### [Exercise brief]
Lines with "dataset" in them are to be located in the listing below and copied.

### [Material supplied]
Start of Block
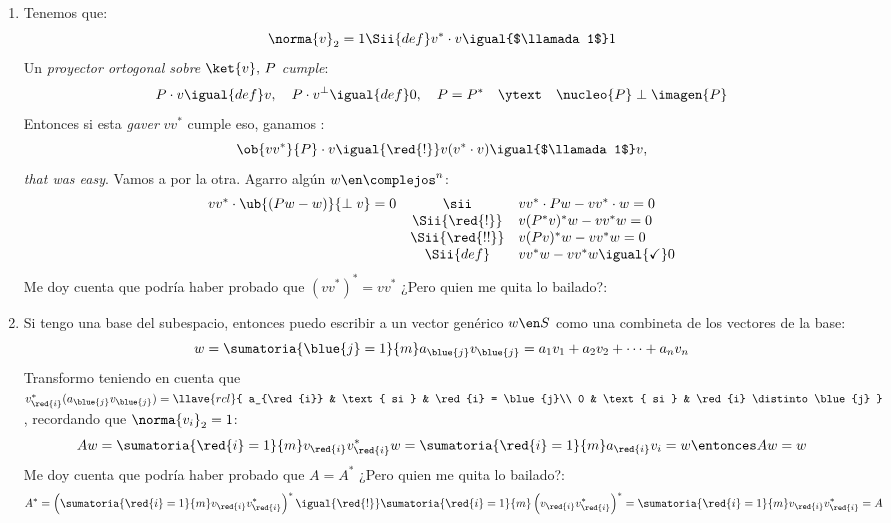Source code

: \begin{enumerate}[label=(\alph*)]
  \item\label{ej-17:itema} Tenemos que:
        $$
          \norma{v}_2 = 1
          \Sii{def}
          v^* \cdot v \igual{$\llamada1$} 1
        $$
        Un \textit{proyector ortogonal sobre $\ket{v},\, P$ cumple}:
        $$
          P \cdot v \igual{def} v
          , \quad
          P \cdot v^\perp \igual{def} 0
          , \quad
          P = P^*
          \quad \ytext \quad
          \nucleo{P}
          \perp
          \imagen{P}
        $$
        Entonces si esta \textit{gaver} $vv^*$ cumple eso, ganamos {\tiny\poo}:
        $$
          \ob{vv^*}{P} \cdot v \igual{\red{!}}
          v (v^* \cdot v) \igual{$\llamada1$} v,
        $$
        \textit{that was easy}. Vamos a por la otra. Agarro algún $w \en \complejos^n$:
        $$
          \begin{array}{rcl}
            vv^* \cdot \ub{(Pw - w)}{\perp v} = 0
             & \sii           &
            vv^* \cdot Pw - vv^* \cdot w = 0 \\
             & \Sii{\red{!}}  &
            v(P^*v)^* w - vv^*  w = 0        \\
             & \Sii{\red{!!}} &
            v(Pv)^* w - vv^*  w = 0          \\
             & \Sii{def}      &
            vv^* w - vv^*  w \igual{\checkmark} 0
          \end{array}
        $$
        Me doy cuenta que podría haber probado que $(vv^*)^* = vv^*$ ¿Pero quien me quita lo bailado?:

  \item Si tengo una base del subespacio, entonces puedo escribir a un vector genérico $w \en S$ como una combineta de
        los vectores de la base:
        $$
          w = \sumatoria{\blue{j} = 1}{m} a_{\blue{j}} v_{\blue{j}} = a_1 v_1 + a_2  v_2 + \cdots + a_n v_n
        $$
        Transformo teniendo en cuenta que
        $
          v_{\red{i}}^* (a_{\blue{j}} v_{\blue{j}}) =
          \llave{rcl}{
            a_{\red{i}} & \text{ si } & \red{i} = \blue{j}\\
            0 & \text{ si } & \red{i} \distinto \blue{j}
          }
        $, recordando que $\norma{v_i}_2 = 1$:
        $$
          Aw = \sumatoria{\red{i}=1}{m}v_{\red{i}}v_{\red{i}}^* w = \sumatoria{\red{i} = 1}{m} a_{\red{i}}v_i = w
          \entonces Aw = w
        $$
        Me doy cuenta que podría haber probado que $A = A^*$ ¿Pero quien me quita lo bailado?:
        $$
          A^* =
          \left(\sumatoria{\red{i}=1}{m}v_{\red{i}}v_{\red{i}}^*\right)^*
          \igual{\red{!}}
          \sumatoria{\red{i}=1}{m}\left(v_{\red{i}}v_{\red{i}}^*\right)^* =
          \sumatoria{\red{i}=1}{m}v_{\red{i}}v_{\red{i}}^* = A
        $$


\end{enumerate}
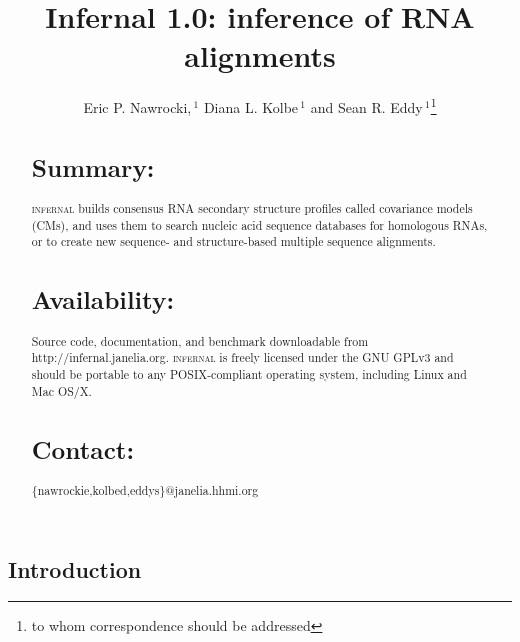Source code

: \documentclass{bioinfo}
\begin{document}

\begin{application}

\title[Infernal 1.0]{Infernal 1.0: inference of RNA alignments}
\author[E. Nawrocki, D. Kolbe and S. Eddy]{Eric P. Nawrocki,\,$^1$ Diana L. Kolbe\,$^1$ and Sean R. Eddy\,$^1$\footnote{to whom correspondence should be addressed}}
\address{$^{1}$HHMI Janelia Farm Research Campus, Ashburn VA 20147, USA\\}



\maketitle


\begin{abstract}
\section{Summary:}
\textsc{infernal} builds consensus RNA secondary structure profiles
called covariance models (CMs), and uses them to search nucleic acid
sequence databases for homologous RNAs, or to create new sequence- and
structure-based multiple sequence alignments.
\section{Availability:}
Source code, documentation, and benchmark downloadable from
http://infernal.janelia.org. \textsc{infernal} is freely
licensed under the GNU GPLv3 and should be portable to any
POSIX-compliant operating system, including Linux and Mac OS/X.
\section{Contact:} \{nawrockie,kolbed,eddys\}@janelia.hhmi.org
\end{abstract}


\section{Introduction}


\end{application}
\end{document}
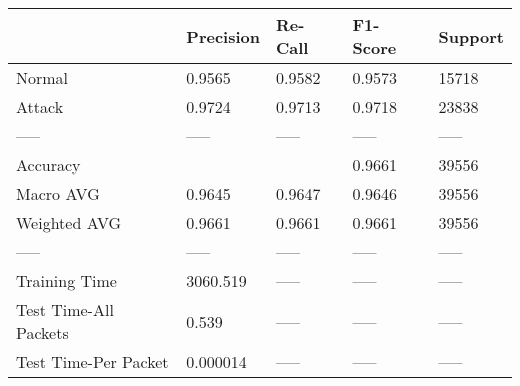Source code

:\begin{tabular}{lllll}
\toprule
{} & Precision & Re-Call & F1-Score & Support \\
\midrule
Normal                &    0.9565 &  0.9582 &   0.9573 &   15718 \\
Attack                &    0.9724 &  0.9713 &   0.9718 &   23838 \\
-----                 &     ----- &   ----- &    ----- &   ----- \\
Accuracy              &           &         &   0.9661 &   39556 \\
Macro AVG             &    0.9645 &  0.9647 &   0.9646 &   39556 \\
Weighted AVG          &    0.9661 &  0.9661 &   0.9661 &   39556 \\
-----                 &     ----- &   ----- &    ----- &   ----- \\
Training Time         &  3060.519 &   ----- &    ----- &   ----- \\
Test Time-All Packets &     0.539 &   ----- &    ----- &   ----- \\
Test Time-Per Packet  &  0.000014 &   ----- &    ----- &   ----- \\
\bottomrule
\end{tabular}
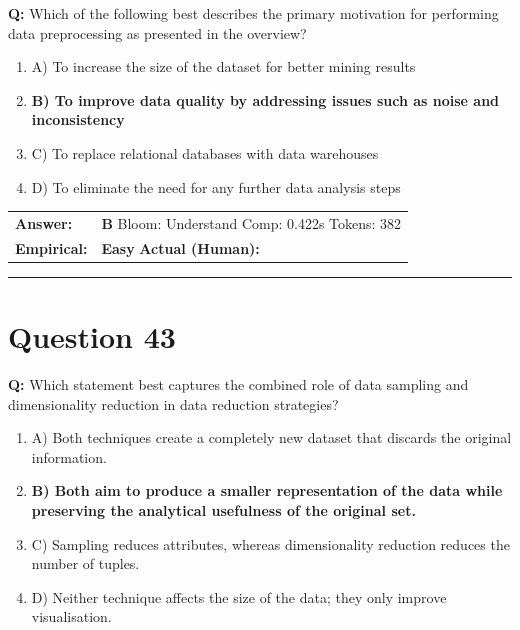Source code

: \documentclass[9pt]{article}
\begin{document}
\textbf{Q:} Which of the following best describes the primary motivation for performing data preprocessing as presented in the overview?

\begin{enumerate}[label=\textbf{\alph{*})}, nosep]
    \item A) To increase the size of the dataset for better mining results
    \item \textbf{B) To improve data quality by addressing issues such as noise and inconsistency} %
    \item C) To replace relational databases with data warehouses
    \item D) To eliminate the need for any further data analysis steps

\end{enumerate}

\begin{tabular}{@{}l p{10.5cm}@{}}
\textbf{Answer:} & \textbf{B} \hspace{1em} Bloom: Understand \hspace{1em} Comp: 0.422s \hspace{1em} Tokens: 382 \\
\textbf{Empirical:} & \textbf{Easy} \hspace{1em} \textbf{Actual (Human):} \underline{\hspace{5cm}}
\end{tabular}

\vspace{0.2cm}
\rule{\textwidth}{0.4pt}
\vspace{0.2cm}


\section*{Question 43}

\textbf{Q:} Which statement best captures the combined role of data sampling and dimensionality reduction in data reduction strategies?

\begin{enumerate}[label=\textbf{\alph{*})}, nosep]
    \item A) Both techniques create a completely new dataset that discards the original information.
    \item \textbf{B) Both aim to produce a smaller representation of the data while preserving the analytical usefulness of the original set.} %
    \item C) Sampling reduces attributes, whereas dimensionality reduction reduces the number of tuples.
    \item D) Neither technique affects the size of the data; they only improve visualisation.

\end{enumerate}
\end{document}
End of Block
### [Reply]
    \item A) To increase the size of the dataset for better mining results
    \item A) Both techniques create a completely new dataset that discards the original information.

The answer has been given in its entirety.